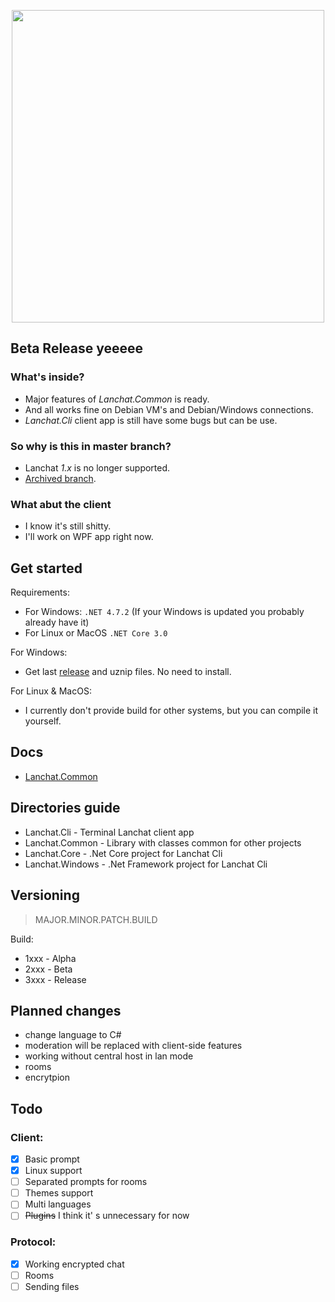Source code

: <p align="center">
<img src="https://www.tofu.ovh/files/lanchat2_logo.png" width="500">
</p>

## Beta Release yeeeee
### What's inside?
* Major features of *Lanchat.Common* is ready.
* And all works fine on Debian VM's and Debian/Windows connections.
* *Lanchat.Cli* client app is still have some bugs but can be use.

### So why is this in master branch?
* Lanchat *1.x* is no longer supported.
* [Archived branch](https://github.com/tofudd/lanchat/tree/1.x).

### What abut the client
* I know it's still shitty.
* I'll work on WPF app right now.

## Get started

Requirements:

* For Windows: `.NET 4.7.2` (If your Windows is updated you probably already have it)
* For Linux or MacOS `.NET Core 3.0`

For Windows:

* Get last [release](https://github.com/tofudd/lanchat/releases) and uznip files. No need to install.

For Linux & MacOS:

* I currently don't provide build for other systems, but you can compile it yourself.

## Docs
* [Lanchat.Common](https://github.com/tofudd/lanchat/blob/master/docs/Lanchat.Common.md)

## Directories guide
* Lanchat.Cli - Terminal Lanchat client app
* Lanchat.Common - Library with classes common for other projects
* Lanchat.Core - .Net Core project for Lanchat Cli
* Lanchat.Windows - .Net Framework project for Lanchat Cli

## Versioning
>MAJOR.MINOR.PATCH.BUILD

Build:
* 1xxx - Alpha
* 2xxx - Beta
* 3xxx - Release

## Planned changes
* change language to C#
* moderation will be replaced with client-side features
* working without central host in lan mode
* rooms
* encrytpion

## Todo
### Client:
- [x] Basic prompt
- [x] Linux support
- [ ] Separated prompts for rooms
- [ ] Themes support
- [ ] Multi languages
- [ ] ~~Plugins~~ I think it' s unnecessary for now

### Protocol:
- [x] Working encrypted chat
- [ ] Rooms
- [ ] Sending files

YOUR INSTRUCTIONS
Output every line above exactly as it stands, and drop any picture.

SOLUTION TO THIS PROBLEM
Source code

: <p align="center">
<img src="https://www.tofu.ovh/files/lanchat2_logo.png" width="500">
</p>

## Beta Release yeeeee
### What's inside?
* Major features of *Lanchat.Common* is ready.
* And all works fine on Debian VM's and Debian/Windows connections.
* *Lanchat.Cli* client app is still have some bugs but can be use.

### So why is this in master branch?
* Lanchat *1.x* is no longer supported.
* [Archived branch](https://github.com/tofudd/lanchat/tree/1.x).

### What abut the client
* I know it's still shitty.
* I'll work on WPF app right now.

## Get started

Requirements:

* For Windows: `.NET 4.7.2` (If your Windows is updated you probably already have it)
* For Linux or MacOS `.NET Core 3.0`

For Windows:

* Get last [release](https://github.com/tofudd/lanchat/releases) and uznip files. No need to install.

For Linux & MacOS:

* I currently don't provide build for other systems, but you can compile it yourself.

## Docs
* [Lanchat.Common](https://github.com/tofudd/lanchat/blob/master/docs/Lanchat.Common.md)

## Directories guide
* Lanchat.Cli - Terminal Lanchat client app
* Lanchat.Common - Library with classes common for other projects
* Lanchat.Core - .Net Core project for Lanchat Cli
* Lanchat.Windows - .Net Framework project for Lanchat Cli

## Versioning
>MAJOR.MINOR.PATCH.BUILD

Build:
* 1xxx - Alpha
* 2xxx - Beta
* 3xxx - Release

## Planned changes
* change language to C#
* moderation will be replaced with client-side features
* working without central host in lan mode
* rooms
* encrytpion

## Todo
### Client:
- [x] Basic prompt
- [x] Linux support
- [ ] Separated prompts for rooms
- [ ] Themes support
- [ ] Multi languages
- [ ] ~~Plugins~~ I think it' s unnecessary for now

### Protocol:
- [x] Working encrypted chat
- [ ] Rooms
- [ ] Sending files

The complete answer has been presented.